How to fool a "narcoquiz"?
Have false memories implanted.
How to lie to a telepath?
Use a drug that makes you believe falsehoods.
Similar answers to similar questions in Poul Anderson's first two future histories.
Anderson probably did not think of "Honorable Enemies" (1951) when writing "The Big Rain" (1954). However, they exemplify the proliferation of ideas through works of fiction.
"Honorable Enemies" has two contexts. Originally published in the pulp magazine, "FUTURE combined with SCIENCE FICTION stories," it is now republished as part of one of the seven volumes of The Technic Civilization Saga, which includes not only pulp short stories but also substantial novels about Dominic Flandry.
Although Anderson's later future histories leave the adventures of secret agents in the remote past, they nevertheless present post-organic intelligences as finding reasons to alter memories, in Genesis, or to falsify data, in The Fleet Of Stars.

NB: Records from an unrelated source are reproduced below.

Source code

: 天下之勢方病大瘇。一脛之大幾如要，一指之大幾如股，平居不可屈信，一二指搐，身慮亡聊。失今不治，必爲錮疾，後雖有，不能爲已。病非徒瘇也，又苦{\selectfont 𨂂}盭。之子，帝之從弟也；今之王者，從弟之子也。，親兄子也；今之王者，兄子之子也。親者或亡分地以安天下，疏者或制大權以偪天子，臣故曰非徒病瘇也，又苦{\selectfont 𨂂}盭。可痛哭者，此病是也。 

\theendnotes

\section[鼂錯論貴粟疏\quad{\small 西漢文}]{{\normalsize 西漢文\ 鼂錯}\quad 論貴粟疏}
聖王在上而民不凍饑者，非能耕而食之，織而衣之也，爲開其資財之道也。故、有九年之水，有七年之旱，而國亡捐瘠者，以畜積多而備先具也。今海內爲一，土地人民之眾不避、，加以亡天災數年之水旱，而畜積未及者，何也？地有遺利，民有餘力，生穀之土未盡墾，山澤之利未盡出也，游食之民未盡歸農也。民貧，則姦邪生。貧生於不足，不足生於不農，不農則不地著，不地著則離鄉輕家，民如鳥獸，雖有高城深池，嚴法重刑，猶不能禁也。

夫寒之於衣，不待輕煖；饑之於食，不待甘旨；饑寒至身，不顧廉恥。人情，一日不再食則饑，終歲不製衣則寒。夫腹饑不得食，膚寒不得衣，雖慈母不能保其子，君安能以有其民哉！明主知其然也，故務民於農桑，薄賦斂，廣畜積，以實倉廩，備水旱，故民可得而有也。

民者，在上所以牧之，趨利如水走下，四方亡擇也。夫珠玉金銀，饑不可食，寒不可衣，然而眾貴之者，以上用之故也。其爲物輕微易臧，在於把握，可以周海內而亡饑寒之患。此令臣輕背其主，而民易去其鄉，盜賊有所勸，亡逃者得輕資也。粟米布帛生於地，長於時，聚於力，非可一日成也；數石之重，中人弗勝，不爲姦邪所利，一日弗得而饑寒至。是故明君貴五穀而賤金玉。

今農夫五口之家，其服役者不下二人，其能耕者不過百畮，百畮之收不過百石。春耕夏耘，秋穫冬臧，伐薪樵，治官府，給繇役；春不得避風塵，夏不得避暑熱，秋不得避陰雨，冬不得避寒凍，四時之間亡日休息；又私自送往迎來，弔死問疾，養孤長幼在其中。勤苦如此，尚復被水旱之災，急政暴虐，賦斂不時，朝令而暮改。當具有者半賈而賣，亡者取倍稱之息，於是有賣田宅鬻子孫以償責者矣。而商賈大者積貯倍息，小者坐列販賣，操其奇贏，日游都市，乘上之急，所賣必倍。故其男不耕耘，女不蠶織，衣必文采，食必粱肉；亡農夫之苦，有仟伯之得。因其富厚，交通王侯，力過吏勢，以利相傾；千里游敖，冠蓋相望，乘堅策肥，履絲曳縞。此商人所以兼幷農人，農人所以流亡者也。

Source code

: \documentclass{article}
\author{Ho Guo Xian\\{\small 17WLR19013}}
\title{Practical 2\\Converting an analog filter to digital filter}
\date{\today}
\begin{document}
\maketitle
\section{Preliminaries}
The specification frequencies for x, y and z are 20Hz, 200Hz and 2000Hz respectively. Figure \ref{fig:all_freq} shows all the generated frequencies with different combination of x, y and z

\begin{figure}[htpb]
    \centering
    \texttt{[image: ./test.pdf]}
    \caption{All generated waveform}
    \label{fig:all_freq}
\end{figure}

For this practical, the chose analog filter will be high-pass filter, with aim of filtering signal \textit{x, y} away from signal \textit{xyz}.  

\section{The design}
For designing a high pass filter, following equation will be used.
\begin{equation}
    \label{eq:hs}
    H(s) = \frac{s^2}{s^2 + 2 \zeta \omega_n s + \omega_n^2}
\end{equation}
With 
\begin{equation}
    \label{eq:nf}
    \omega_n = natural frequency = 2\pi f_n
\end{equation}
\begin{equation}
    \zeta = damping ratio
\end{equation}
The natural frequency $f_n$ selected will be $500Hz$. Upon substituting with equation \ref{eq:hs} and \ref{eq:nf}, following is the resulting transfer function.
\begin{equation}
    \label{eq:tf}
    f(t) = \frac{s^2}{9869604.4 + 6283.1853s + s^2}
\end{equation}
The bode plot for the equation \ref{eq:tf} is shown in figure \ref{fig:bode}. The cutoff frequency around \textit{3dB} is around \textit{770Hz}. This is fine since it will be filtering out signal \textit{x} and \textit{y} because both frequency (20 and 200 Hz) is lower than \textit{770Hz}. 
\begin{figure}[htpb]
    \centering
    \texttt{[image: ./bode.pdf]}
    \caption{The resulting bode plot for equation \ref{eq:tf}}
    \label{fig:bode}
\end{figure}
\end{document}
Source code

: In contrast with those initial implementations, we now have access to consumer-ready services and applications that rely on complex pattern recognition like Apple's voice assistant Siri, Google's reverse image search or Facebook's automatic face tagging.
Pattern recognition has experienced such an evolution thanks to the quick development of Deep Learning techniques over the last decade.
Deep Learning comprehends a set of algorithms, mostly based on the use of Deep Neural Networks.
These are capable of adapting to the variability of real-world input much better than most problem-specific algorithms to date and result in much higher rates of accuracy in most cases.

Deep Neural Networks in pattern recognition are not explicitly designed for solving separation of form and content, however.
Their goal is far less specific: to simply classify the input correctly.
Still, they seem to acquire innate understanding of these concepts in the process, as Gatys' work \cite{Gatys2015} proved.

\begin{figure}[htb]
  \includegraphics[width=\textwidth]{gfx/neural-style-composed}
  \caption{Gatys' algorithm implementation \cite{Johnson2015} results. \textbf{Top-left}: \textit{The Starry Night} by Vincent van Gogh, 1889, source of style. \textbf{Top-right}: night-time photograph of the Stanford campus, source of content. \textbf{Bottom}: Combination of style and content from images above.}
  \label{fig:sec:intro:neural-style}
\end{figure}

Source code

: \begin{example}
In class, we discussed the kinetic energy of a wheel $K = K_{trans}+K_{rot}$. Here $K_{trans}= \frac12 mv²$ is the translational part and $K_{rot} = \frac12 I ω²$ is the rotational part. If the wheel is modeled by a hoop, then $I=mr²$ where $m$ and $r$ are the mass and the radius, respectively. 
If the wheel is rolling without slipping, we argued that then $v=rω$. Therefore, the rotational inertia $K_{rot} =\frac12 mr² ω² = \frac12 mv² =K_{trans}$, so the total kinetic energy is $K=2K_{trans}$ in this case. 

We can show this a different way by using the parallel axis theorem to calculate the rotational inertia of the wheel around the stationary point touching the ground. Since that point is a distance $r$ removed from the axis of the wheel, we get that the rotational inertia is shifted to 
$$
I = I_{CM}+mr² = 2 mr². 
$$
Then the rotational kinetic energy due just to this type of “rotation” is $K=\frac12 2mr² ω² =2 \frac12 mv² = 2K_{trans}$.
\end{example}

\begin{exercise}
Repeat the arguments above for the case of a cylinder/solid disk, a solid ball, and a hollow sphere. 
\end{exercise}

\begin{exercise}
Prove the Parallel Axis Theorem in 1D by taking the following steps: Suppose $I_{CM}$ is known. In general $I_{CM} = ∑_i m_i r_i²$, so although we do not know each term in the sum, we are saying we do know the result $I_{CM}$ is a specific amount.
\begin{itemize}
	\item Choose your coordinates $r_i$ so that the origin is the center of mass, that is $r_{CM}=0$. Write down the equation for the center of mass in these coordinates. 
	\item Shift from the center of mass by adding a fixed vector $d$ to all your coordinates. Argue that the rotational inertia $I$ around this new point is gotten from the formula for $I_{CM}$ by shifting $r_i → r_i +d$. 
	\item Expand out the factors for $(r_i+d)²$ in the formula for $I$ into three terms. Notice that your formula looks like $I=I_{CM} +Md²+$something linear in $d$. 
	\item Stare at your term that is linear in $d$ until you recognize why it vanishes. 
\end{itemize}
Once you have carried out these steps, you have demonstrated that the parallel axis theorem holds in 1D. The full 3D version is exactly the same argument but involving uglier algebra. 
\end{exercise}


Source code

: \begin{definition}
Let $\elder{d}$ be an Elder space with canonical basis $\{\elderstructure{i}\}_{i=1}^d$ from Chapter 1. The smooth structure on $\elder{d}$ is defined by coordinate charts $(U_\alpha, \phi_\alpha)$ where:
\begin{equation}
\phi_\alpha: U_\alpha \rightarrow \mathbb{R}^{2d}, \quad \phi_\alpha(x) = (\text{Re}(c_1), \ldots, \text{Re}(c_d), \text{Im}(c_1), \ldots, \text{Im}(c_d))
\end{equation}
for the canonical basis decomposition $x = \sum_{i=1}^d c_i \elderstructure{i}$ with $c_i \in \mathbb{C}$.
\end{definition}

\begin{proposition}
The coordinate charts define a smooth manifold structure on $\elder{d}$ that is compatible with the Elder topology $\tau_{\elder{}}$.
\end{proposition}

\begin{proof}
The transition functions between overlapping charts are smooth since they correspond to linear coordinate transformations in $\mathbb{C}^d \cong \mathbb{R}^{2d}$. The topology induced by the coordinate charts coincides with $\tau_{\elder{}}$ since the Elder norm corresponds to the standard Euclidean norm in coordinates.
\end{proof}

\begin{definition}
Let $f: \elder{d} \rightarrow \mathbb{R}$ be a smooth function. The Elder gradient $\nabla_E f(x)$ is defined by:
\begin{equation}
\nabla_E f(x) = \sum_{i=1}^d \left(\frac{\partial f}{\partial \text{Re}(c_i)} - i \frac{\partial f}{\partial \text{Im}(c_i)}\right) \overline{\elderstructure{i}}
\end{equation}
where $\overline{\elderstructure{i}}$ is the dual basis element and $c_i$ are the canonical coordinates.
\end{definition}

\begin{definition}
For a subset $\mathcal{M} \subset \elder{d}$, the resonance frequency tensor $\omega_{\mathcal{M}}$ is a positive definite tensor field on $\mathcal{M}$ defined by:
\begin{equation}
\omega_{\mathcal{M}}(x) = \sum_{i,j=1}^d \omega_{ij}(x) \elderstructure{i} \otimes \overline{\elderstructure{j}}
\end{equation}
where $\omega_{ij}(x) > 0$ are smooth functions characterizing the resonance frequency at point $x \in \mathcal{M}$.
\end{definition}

Conflict continues on vaster scales and in different forms.
2 comments:
The Sword of the Lady doesn't technically reveal truth; what it can detect is the -intent to deceive-. Rudi tells Orlaith she'll have to watch out for that -- if someone truly believes they're telling the truth, she won't get any warning if what they believe is factually wrong.
Still, it would be alarming.
(Work is being done on a lie-detector using that method, by the way, rather than measuring stress. Stress can be successfully hidden, but there's apparently a brain center that activates when the speaker intends to lie.)
Dear Mr. Stirling and Paul,
Mr. Stirling: Hmmm, and might there be soon a real world device similar to Poul Anderson's "hypnoprobe"?
Paul, and "Honorable Ememies" has a THIRD context. I discussed in one of my notes how the chronologically "earlier" THE DAY OF THEIR RETURN contradicted "Honorable Enemies" on an important point of plot development regarding Aycharaych. I discussed as well a possible way of "saving the appearances" in that note of mine.